Sixth Sunday in Ordinary Time
Cycle A. Readings:
1) Sirach 15:15-20
Psalm 119:1-2, 4-5, 17-18, 33-34
2) 1 Corinthians 2:6-10
Gospel: Matthew 5:17-37
Sharon K. Perkins
Catholic News Service
Most people would agree that living an ethical life boils down to our personal choices between “good” and “evil.” Others might use different criteria, such as useful or not useful, pleasurable or not pleasurable, etc. Whatever our standards, we value the freedom to identify our own paths as one of the most treasured aspects of being human, and we resist someone else’s telling us what to do.

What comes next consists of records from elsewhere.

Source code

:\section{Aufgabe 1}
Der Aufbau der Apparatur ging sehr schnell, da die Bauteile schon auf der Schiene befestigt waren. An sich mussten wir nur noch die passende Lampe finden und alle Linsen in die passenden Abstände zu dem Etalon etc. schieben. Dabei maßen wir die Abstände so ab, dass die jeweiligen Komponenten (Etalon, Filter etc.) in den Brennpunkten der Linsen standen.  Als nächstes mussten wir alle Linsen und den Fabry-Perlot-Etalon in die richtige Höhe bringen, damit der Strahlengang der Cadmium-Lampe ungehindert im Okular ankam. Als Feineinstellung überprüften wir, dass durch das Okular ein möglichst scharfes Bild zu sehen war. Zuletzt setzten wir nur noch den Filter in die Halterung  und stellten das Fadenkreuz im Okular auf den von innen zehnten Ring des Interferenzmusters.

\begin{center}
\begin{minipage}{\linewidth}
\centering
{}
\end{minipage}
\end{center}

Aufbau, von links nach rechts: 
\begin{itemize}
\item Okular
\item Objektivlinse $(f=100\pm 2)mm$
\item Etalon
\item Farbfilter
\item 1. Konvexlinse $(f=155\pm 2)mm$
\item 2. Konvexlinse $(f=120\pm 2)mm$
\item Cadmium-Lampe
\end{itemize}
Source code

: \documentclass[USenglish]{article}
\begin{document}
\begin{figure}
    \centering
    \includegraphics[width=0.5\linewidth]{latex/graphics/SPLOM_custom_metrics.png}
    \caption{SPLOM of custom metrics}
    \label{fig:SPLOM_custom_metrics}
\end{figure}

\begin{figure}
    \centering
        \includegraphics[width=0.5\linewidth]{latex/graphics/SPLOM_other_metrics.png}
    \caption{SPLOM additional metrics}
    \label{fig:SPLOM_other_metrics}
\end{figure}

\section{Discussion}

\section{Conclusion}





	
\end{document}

Today’s readings are full of references to making wise choices, but as St. Paul states, the wisdom informing those choices is “not a wisdom of this age.” The wisdom spoken to “those who are mature” takes the form of “statutes,” “decrees,” “commandments” and “law” — the very things that make postmodern society nervous.
Fearing a loss of freedom, some renounce organized religion and submission to God’s commandments. But the Bible leads us to a great paradox. God, the author of human freedom, doesn’t command us to act unjustly and “to none does he give license to sin.” St. Augustine put it another way, writing that God is the master “whom to serve is perfect freedom.”
In today’s Gospel, Jesus not only affirms the “law and the prophets” but interprets them more rigorously, teaching that “whoever obeys and teaches these commandments will be called greatest in the kingdom of heaven.”
In our day-to-day living we constantly make choices, between the freeway or the backroads, a salad or a burger, or whether to wear the blue tie or the red one.
Very seldom do we actually choose between “good” and “evil,” but faced with what we perceive to be two “goods,” we usually pick what we think is better; or confronted with two undesirable outcomes, we go for the one that’s “not so bad.” And we think that our exercise of choice comprises the extent of human freedom.
Today’s readings are God’s invitation to take his gift of freedom to the next level, to not merely settle for the lesser of two evils or the more expedient of two good outcomes. God wants us to be truly free in the deepest sense of the word, to be formed according to his life-giving divine wisdom and to act accordingly. His commandments are the means that make this possible.
QUESTION: How do you use God’s gifts of free will and his commandments to make daily decisions?